[Opening Data to examine section]
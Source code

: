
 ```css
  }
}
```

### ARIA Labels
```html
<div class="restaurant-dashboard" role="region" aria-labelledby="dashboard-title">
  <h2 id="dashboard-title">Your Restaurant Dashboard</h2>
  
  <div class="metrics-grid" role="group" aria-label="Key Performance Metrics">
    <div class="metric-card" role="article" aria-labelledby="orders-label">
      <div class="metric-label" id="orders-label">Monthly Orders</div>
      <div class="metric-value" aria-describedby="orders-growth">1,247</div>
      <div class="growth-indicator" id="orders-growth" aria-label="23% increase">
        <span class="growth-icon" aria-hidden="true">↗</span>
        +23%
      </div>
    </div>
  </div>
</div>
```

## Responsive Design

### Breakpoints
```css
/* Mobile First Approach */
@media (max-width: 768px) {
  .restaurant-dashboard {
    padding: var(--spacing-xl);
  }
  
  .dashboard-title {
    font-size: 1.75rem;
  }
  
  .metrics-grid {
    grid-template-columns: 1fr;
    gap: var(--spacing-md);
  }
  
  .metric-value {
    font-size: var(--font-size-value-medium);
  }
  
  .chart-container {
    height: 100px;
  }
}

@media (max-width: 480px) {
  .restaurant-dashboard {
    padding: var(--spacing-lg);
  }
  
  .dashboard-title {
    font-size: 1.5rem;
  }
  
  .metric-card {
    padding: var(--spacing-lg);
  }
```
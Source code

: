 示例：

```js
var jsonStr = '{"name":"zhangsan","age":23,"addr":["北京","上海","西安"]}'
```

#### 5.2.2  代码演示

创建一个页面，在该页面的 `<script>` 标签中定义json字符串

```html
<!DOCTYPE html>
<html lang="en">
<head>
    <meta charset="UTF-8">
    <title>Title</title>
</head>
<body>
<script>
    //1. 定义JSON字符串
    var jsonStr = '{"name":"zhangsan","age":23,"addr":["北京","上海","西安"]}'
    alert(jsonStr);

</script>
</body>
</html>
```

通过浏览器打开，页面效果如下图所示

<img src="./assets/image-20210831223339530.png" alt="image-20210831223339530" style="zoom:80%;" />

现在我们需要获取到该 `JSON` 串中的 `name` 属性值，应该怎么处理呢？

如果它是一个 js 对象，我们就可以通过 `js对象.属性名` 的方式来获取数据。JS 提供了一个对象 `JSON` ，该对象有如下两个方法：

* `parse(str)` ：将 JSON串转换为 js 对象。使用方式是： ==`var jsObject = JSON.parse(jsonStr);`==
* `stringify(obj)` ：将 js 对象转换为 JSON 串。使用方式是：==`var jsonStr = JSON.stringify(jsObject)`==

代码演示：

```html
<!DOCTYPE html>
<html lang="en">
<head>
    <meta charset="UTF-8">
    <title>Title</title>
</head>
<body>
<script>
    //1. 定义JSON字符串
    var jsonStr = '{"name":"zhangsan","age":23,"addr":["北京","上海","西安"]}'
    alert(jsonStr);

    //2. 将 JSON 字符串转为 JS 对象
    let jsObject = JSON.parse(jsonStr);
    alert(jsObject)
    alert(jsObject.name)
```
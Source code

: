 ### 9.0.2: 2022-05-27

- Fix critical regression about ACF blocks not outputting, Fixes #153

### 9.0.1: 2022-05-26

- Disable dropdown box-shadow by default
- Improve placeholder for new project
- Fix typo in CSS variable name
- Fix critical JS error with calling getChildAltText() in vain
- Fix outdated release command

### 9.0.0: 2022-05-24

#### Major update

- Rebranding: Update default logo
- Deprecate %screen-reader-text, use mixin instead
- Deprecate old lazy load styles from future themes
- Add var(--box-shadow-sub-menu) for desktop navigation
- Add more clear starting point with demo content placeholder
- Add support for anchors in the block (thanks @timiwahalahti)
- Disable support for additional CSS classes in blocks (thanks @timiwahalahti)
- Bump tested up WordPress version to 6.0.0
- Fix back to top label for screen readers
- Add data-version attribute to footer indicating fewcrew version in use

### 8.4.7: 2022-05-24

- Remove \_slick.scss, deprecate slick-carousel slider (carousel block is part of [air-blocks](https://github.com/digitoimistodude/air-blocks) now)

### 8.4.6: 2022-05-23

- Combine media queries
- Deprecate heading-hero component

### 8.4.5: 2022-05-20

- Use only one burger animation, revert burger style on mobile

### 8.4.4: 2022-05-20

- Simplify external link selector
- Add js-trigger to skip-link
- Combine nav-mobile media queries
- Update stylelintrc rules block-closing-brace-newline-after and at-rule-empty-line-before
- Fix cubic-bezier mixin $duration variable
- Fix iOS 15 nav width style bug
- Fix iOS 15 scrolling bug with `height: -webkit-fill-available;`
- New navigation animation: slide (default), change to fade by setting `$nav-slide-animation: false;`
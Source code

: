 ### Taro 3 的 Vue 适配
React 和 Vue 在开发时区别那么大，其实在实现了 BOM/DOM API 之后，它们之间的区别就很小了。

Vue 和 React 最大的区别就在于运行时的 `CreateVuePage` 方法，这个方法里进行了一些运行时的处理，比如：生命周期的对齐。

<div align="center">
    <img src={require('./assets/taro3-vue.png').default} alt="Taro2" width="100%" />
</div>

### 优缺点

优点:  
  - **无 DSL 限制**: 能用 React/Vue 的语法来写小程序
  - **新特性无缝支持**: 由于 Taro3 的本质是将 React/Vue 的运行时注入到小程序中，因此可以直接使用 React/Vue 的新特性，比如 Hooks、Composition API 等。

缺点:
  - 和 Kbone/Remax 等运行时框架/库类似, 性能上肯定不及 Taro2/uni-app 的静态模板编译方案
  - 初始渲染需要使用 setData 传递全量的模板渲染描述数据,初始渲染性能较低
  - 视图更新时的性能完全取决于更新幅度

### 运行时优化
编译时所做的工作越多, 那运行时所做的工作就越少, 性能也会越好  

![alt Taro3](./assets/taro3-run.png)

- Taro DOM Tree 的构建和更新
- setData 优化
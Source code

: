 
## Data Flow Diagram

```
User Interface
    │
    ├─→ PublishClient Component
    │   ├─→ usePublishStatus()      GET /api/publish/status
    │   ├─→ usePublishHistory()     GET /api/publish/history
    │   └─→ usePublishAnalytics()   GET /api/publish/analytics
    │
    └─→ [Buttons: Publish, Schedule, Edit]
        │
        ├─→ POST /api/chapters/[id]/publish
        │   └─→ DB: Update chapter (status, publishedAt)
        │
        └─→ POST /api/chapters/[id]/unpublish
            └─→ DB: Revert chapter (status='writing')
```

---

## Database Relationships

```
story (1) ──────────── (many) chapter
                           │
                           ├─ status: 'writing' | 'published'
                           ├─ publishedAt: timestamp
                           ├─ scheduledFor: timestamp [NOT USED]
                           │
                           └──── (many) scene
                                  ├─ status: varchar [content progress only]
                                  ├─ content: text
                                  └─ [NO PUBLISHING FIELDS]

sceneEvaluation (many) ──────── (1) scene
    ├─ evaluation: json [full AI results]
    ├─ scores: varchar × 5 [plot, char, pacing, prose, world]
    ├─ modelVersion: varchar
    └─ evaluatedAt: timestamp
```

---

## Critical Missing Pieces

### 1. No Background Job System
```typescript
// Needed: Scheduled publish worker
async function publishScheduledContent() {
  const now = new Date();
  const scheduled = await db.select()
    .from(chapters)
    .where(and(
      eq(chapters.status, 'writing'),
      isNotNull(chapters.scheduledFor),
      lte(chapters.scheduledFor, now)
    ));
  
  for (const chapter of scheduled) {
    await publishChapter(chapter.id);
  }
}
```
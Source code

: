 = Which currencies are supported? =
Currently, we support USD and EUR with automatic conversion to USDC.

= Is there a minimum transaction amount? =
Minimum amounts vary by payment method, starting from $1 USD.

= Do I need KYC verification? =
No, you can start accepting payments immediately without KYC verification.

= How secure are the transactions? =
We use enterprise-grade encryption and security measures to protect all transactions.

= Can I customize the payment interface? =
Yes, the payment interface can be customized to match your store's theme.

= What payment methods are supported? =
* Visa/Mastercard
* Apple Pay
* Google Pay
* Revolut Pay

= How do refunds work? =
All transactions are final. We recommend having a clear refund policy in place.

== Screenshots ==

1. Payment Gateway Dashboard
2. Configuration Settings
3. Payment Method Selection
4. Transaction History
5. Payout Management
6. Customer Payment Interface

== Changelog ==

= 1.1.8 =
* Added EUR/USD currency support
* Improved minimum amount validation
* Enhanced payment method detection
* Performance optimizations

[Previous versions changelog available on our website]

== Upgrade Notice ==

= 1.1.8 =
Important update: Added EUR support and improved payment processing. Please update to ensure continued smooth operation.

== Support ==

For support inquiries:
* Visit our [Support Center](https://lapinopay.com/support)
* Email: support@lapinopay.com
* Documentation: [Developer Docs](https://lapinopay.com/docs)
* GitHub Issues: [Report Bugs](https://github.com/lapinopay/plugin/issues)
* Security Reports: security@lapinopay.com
[Closing Data to examine section]
Please give a word-for-word repetition of the lines from the one containing "3. Payment Method Selection" through the last line of the data above, including both, and nothing besides.

Exercise solution —
3. Payment Method Selection
4. Transaction History
5. Payout Management
6. Customer Payment Interface

== Changelog ==

= 1.1.8 =
* Added EUR/USD currency support
* Improved minimum amount validation
* Enhanced payment method detection
* Performance optimizations

[Previous versions changelog available on our website]

== Upgrade Notice ==

= 1.1.8 =
Important update: Added EUR support and improved payment processing. Please update to ensure continued smooth operation.

== Support ==

For support inquiries:
* Visit our [Support Center](https://lapinopay.com/support)
* Email: support@lapinopay.com
* Documentation: [Developer Docs](https://lapinopay.com/docs)
* GitHub Issues: [Report Bugs](https://github.com/lapinopay/plugin/issues)
* Security Reports: security@lapinopay.com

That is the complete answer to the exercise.